微机械悬臂梁谐振传感器的关键技术与应用研究

发布时间：2018-03-04 21:32

本文选题：微悬臂梁　切入点：谐振频率　出处：《西安交通大学》2017年博士论文　论文类型：学位论文

【摘要】：本文针对电力设备、新能源发电中电流检测以及工业控制、石油勘探、内燃机等动力系统中流体密度/黏度在线测量的迫切需求,以微机械悬臂梁谐振传感器为研究对象,对传感器的基础理论、设计和优化、加工、性能测试和应用实验等方面进行了系统研究,实现了电流以及流体密度/黏度的在线测量。本文所取得的主要成果有:(1)建立了变截面微悬臂梁的挠度与表面应力之间的数学关系式,提出了变截面微悬臂梁一阶谐振频率和综合灵敏度的计算公式,以优化微悬臂梁的结构,提高微悬臂梁的综合灵敏度。(2)建立了一阶弯曲模态下微悬臂梁测量流体密度时的灵敏度数学模型,由此推导了矩形微悬臂梁宽度临界值的数学表达式。通过流固耦合仿真研究,优化微悬臂梁的结构形状和工作模态,以提高密度测量的灵敏度,并提高微悬臂梁的品质因子进而扩大流体黏度的测量范围。
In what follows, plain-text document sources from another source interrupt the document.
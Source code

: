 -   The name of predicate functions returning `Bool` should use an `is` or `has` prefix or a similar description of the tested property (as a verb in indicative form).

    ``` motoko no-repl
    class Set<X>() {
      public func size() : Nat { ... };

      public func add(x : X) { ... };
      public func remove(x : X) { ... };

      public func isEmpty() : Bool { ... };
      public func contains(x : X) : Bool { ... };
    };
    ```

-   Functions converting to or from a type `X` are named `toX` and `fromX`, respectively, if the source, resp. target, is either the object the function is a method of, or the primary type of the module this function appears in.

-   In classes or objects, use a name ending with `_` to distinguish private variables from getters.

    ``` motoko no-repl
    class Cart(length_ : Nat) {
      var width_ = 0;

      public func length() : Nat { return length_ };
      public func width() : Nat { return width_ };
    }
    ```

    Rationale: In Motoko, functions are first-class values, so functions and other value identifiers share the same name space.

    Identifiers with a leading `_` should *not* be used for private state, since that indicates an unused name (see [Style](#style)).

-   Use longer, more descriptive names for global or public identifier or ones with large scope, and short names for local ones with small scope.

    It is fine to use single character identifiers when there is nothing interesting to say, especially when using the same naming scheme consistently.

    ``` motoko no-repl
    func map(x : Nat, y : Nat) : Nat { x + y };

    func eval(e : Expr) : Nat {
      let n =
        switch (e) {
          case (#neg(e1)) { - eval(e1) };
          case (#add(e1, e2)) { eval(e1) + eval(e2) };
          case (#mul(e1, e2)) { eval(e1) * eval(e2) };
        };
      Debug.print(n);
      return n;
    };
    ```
(3)提出了品质因子原则、谐振频率原则以及传感器输出原则等来指导微悬臂梁谐振传感器的结构设计,并确定了传感器采用电磁激励和压阻检测的工作方式。(4)绘制了传感器芯片的版图结构,制定了传感器芯片的工艺流程,制作出了微悬臂梁传感器芯片,实现了传感器的封装。(5)搭建了微悬臂梁传感器实验系统,开发了数据采集与处理软件。建立了微悬臂梁传感器的在四种谐振模态下的等效电路模型。研究了仪器参数与传感器工作条件等对微悬臂梁传感器谐振频率的影响。提出了改变惠斯通电桥供电电流或者线圈激励电压实现传感器频率调谐的机理。(6)基于微悬臂梁传感器实验系统,对所研制的不同形状微悬臂梁谐振传感器在不同的谐振模态下进行了有机试剂的密度/黏度测量实验研究,实验结果表明,在620.83kg/m~3到866.87 kg/m~3的密度测量范围内,实验数据与文献数据的最大偏差小于2.00%,在217.9μPa·s到961.8μPa·s的流体黏度范围内,最高测量精度小于11.00%,且微悬臂梁谐振传感器工作于高阶模态有利于提高黏度测量精度。此外,提出了微悬臂梁谐振传感器实现直流电流测量的工作机理,并通过实验得到了微悬臂梁谐振传感器在不同模态下测量直流电流的精度和灵敏度,在电流为0.5 m A到4.0 m A范围内,最高测量精度为0.92%,最大灵敏度为 6.702 Hz/mA~2。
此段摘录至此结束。